Task statement ->
If any record holds an image, omit the image and print the rest exactly.
= Beginning of Section =
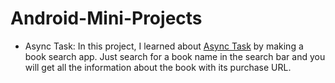 # Android-Mini-Projects
- Async Task: 
In this project, I learned about [Async Task](https://developer.android.com/reference/android/os/AsyncTask) by making a book search app.
Just search for a book name in the search bar and you will get all the information about the book with its purchase URL.

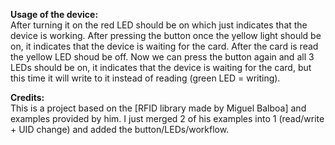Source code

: **Usage of the device:**  
After turning it on the red LED should be on which just indicates that the device is working. After pressing the button once the yellow light should be on, it indicates that the device is waiting for the card. After the card is read the yellow LED shoud be off. Now we can press the button again and all 3 LEDs should be on, it indicates that the device is waiting for the card, but this time it will write to it instead of reading (green LED = writing).

**Credits:**  
This is a project based on the [RFID library made by Miguel Balboa] and examples provided by him. I just merged 2 of his examples into 1 (read/write + UID change) and added the button/LEDs/workflow.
= End of Section =
Solution for this task ->
 # Android-Mini-Projects
- Async Task: 
In this project, I learned about [Async Task](https://developer.android.com/reference/android/os/AsyncTask) by making a book search app.
Just search for a book name in the search bar and you will get all the information about the book with its purchase URL.

Source code

: **Usage of the device:**  
After turning it on the red LED should be on which just indicates that the device is working. After pressing the button once the yellow light should be on, it indicates that the device is waiting for the card. After the card is read the yellow LED shoud be off. Now we can press the button again and all 3 LEDs should be on, it indicates that the device is waiting for the card, but this time it will write to it instead of reading (green LED = writing).

**Credits:**  
This is a project based on the [RFID library made by Miguel Balboa] and examples provided by him. I just merged 2 of his examples into 1 (read/write + UID change) and added the button/LEDs/workflow.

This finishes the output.